Ukrainiec groził podpaleniami za brak 800 plus
W ostatnich dniach wielkie polityczne emocje rozbudziła decyzja nowego prezydenta Karola Nawrockiego, który zawetował nowelizację ustawę o pomocy obywatelom Ukrainy. Na jej mocy m.in. świadczenie 800 plus miało przysługiwać również niepracującym Ukraińcom.
Decyzja spotkała się z krytyką niektórych środowisk, w tym mniejszości ukraińskiej w Polsce. Jeden z internautów zamieścił w serwisie społecznościowym film, w którym w związku z decyzją głowy państwa groził podpaleniami domów w Polsce.
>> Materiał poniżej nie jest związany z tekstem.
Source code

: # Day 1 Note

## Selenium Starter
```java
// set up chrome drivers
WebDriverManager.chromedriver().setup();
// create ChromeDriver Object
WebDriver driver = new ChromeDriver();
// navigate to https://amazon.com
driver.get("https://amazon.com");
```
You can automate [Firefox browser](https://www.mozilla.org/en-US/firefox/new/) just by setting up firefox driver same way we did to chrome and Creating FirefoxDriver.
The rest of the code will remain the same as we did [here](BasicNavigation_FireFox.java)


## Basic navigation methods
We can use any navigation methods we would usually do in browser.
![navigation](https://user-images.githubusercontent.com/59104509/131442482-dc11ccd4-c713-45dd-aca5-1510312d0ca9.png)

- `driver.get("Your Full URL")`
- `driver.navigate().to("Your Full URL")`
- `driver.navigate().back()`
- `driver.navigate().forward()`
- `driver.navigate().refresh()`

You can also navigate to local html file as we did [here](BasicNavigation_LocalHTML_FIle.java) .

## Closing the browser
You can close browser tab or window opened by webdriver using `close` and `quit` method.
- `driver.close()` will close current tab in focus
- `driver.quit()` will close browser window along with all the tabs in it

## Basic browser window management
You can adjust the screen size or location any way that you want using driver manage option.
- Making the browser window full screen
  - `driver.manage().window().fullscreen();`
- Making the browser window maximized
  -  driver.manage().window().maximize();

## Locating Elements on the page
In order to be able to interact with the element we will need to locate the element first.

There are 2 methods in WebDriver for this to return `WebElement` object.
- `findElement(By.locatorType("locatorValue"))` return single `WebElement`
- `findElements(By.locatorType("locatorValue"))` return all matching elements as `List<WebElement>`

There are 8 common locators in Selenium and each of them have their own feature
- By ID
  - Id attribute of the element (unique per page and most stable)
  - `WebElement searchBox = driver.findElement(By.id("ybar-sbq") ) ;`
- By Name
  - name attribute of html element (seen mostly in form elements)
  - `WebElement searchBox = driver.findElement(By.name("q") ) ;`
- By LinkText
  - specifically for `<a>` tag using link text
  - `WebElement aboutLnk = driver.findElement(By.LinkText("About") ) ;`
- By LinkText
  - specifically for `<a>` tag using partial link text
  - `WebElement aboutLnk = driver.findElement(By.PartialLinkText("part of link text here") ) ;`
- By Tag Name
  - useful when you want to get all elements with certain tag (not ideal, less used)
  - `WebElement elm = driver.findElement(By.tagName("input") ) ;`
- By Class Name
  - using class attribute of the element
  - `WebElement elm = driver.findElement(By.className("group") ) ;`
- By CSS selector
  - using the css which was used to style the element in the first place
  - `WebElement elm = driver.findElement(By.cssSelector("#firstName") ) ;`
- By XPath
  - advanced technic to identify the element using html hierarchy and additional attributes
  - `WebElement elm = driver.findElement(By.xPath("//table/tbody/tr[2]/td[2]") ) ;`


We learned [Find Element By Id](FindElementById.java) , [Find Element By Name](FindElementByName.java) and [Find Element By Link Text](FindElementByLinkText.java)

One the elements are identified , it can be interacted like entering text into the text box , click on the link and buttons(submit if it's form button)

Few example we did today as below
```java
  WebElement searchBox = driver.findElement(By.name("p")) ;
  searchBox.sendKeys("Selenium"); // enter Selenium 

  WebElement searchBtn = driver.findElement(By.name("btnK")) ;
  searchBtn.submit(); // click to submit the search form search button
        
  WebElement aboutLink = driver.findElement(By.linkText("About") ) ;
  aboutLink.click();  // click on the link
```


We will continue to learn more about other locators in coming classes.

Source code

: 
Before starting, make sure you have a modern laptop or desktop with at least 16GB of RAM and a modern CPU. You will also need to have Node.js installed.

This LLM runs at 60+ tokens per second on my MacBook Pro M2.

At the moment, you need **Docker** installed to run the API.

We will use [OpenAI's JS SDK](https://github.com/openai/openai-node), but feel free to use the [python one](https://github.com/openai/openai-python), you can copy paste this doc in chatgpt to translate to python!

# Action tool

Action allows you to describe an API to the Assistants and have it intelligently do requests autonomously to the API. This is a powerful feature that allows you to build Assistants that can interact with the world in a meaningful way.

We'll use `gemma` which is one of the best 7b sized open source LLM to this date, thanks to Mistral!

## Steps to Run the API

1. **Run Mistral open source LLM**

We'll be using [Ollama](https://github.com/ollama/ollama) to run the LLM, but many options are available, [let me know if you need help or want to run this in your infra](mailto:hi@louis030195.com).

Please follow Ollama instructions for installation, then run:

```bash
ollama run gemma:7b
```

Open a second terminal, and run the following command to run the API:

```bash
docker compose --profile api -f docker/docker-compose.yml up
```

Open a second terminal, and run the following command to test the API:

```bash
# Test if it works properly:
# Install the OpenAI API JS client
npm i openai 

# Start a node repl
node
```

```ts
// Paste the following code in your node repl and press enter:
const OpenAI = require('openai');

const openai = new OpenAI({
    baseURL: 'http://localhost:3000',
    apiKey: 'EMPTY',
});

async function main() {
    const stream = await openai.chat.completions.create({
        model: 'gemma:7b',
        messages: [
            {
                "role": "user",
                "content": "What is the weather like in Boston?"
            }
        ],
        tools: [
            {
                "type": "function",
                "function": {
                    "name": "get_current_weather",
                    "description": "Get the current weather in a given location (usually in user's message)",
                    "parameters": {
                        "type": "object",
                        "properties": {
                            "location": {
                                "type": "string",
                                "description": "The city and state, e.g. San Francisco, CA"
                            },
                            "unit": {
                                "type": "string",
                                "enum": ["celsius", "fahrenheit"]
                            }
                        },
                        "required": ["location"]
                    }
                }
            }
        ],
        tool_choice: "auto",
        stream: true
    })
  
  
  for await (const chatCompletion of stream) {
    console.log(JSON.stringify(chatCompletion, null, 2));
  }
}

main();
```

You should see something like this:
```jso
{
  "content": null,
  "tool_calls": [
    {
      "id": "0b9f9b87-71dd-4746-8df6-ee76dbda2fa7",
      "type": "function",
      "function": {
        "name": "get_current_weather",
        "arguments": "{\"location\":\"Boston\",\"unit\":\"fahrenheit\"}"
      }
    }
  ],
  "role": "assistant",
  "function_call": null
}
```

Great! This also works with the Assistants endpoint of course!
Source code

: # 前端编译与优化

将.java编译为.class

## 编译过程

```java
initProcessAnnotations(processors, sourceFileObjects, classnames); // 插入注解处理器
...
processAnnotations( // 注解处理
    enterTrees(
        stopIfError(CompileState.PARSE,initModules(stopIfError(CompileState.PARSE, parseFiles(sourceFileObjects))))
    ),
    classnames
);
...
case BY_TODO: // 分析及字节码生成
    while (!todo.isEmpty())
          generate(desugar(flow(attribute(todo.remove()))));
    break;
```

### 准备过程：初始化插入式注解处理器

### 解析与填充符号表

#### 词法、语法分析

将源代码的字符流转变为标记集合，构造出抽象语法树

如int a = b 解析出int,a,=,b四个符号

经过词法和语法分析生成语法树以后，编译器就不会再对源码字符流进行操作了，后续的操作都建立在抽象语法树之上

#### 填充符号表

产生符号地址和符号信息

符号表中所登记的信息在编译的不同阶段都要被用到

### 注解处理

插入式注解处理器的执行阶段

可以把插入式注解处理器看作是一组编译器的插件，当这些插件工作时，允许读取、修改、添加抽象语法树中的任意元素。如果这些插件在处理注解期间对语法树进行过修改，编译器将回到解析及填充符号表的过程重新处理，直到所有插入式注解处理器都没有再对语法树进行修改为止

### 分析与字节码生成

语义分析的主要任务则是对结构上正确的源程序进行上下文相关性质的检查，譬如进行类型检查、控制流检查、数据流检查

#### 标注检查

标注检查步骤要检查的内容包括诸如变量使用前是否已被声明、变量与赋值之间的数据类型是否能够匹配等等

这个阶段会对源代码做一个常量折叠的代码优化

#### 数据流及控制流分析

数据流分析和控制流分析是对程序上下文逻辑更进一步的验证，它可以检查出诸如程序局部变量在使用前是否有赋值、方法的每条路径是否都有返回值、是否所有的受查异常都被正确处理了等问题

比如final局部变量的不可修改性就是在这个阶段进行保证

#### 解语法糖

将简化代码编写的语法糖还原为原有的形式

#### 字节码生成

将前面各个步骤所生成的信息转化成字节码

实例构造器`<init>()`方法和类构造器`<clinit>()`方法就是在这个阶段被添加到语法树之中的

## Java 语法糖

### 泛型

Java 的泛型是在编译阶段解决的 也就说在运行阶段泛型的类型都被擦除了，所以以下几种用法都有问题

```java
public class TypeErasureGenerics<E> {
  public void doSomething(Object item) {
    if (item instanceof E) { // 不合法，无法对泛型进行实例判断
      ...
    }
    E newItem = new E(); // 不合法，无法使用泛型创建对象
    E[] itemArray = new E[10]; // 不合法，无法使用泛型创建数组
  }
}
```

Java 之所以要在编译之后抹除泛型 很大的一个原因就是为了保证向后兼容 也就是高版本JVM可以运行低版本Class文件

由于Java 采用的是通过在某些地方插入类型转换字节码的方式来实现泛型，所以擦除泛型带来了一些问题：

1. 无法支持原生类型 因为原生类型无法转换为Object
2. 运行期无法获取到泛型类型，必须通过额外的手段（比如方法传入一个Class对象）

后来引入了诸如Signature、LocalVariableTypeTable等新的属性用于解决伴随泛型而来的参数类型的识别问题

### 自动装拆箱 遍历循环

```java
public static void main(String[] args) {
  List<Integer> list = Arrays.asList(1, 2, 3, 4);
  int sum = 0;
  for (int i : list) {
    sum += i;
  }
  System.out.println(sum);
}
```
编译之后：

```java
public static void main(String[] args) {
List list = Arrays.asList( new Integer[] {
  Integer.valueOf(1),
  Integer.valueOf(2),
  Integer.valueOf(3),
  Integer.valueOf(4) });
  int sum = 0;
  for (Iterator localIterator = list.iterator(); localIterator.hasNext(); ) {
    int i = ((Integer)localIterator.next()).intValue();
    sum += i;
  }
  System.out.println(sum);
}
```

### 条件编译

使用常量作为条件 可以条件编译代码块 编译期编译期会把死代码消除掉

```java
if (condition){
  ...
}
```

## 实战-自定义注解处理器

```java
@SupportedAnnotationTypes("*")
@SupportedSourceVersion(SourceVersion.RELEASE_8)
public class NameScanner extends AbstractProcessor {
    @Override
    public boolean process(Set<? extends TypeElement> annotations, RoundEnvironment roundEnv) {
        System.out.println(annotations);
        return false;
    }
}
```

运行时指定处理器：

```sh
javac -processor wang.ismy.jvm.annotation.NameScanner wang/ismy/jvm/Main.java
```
Mężczyzna, którym okazał się 29-letni Ukrainiec mieszkający w Polsce, został szybko namierzony przez funkcjonariuszy stołecznej policji, a następnie zatrzymany na terenie Pragi-Południe. Konto, na którym zamieszczono materiał, zostało z kolei usunięte.
W niedzielę, 31 sierpnia wieczorem minister spraw wewnętrznych i administracji Marcin Kierwiński udostępnił w portalu X (Twitter) film, który opisał jako finał tej historii.
Widać na nim, jak zatrzymany mężczyzna zostaje przymusowo doprowadzony przez funkcjonariuszy Straży Granicznej na granicę polsko-ukraińską, a następnie przekazany w ręce ukraińskich służb.
"Jest i finał historii: obywatel Ukrainy, który w zamieszczanych w internecie filmach groził podpaleniami, został przez funkcjonariuszy Straży Granicznej przymusowo doprowadzony i deportowany na Ukrainę" - napisał szef MSWiA pod nagraniem.
29-latek otrzymał 10-letni zakaz wjazdu do Polski, jak i całej strefy Schengen.